Assignment | Each line below that holds the string "randomizations" counts once; report the total and nothing else.

****************

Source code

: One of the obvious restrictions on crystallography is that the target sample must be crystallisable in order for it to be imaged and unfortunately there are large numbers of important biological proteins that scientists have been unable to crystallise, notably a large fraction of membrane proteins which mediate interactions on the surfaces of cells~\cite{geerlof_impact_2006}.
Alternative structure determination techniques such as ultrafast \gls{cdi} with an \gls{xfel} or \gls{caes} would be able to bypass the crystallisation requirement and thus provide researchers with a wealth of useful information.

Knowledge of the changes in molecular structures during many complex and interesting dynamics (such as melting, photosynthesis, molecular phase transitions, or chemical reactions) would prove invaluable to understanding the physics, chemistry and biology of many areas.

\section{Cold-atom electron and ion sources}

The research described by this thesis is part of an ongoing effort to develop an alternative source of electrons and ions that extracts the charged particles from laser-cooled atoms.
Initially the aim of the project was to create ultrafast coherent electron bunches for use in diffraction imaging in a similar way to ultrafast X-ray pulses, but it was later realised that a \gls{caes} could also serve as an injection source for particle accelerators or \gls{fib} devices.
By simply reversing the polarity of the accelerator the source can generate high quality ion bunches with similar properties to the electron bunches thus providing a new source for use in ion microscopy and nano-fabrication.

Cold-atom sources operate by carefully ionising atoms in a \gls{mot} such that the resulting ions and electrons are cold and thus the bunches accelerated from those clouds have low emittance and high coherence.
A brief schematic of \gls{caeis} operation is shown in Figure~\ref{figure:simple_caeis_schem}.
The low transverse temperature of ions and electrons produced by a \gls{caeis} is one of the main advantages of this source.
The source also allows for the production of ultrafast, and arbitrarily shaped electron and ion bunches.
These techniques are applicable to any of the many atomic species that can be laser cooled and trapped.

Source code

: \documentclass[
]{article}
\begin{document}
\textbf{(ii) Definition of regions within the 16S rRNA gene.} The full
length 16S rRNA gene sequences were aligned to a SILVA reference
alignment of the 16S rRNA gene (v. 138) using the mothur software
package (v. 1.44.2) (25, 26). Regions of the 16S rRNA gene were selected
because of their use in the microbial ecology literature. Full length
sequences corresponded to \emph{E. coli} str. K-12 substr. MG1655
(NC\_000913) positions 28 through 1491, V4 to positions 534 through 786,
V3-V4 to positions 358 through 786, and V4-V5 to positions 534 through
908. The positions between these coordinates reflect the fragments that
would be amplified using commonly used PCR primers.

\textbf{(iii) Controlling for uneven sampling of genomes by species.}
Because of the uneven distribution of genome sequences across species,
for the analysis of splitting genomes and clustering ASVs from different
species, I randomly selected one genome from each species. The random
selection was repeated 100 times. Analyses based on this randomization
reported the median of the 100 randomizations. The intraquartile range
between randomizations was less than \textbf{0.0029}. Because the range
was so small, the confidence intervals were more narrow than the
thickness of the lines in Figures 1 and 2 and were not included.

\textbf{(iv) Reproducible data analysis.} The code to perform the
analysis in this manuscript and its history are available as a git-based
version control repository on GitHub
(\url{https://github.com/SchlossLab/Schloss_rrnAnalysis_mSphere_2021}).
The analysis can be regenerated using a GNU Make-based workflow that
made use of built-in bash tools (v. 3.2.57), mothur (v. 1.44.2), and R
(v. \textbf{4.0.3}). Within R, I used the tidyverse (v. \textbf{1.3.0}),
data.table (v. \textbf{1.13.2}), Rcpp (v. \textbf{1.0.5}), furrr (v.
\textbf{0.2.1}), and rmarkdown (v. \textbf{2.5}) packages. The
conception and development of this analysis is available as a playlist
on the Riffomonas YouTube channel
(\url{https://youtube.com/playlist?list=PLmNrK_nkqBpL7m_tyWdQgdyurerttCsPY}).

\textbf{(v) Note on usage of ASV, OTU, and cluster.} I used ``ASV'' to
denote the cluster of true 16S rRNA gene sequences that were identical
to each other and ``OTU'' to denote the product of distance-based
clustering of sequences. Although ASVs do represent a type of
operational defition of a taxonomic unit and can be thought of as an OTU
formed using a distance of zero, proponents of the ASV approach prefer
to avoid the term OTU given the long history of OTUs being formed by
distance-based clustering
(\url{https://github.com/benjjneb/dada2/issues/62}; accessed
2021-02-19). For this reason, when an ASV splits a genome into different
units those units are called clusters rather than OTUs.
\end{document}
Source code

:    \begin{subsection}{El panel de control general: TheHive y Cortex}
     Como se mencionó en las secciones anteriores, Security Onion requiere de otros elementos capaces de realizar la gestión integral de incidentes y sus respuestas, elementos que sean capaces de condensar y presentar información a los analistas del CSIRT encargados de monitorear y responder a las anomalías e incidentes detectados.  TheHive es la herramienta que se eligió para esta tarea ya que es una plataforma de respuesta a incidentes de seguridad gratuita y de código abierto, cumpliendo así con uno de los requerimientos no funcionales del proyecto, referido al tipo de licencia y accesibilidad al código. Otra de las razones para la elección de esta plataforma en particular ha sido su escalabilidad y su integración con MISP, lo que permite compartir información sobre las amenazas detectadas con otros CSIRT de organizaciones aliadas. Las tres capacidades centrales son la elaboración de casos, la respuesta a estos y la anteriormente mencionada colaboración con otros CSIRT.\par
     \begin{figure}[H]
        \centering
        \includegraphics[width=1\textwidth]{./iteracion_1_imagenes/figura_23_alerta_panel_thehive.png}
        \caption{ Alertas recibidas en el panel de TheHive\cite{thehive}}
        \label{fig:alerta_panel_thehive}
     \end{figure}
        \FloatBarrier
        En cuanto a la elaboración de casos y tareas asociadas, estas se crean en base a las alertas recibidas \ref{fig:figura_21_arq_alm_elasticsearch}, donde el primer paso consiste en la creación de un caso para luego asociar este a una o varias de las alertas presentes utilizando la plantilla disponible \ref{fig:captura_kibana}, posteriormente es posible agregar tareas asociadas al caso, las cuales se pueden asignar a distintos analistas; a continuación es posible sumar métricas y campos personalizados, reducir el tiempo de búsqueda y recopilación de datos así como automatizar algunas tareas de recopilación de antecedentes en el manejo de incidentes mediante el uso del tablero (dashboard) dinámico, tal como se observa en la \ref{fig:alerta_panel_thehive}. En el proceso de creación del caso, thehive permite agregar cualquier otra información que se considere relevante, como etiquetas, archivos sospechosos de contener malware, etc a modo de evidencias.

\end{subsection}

****************

Output for this task | 2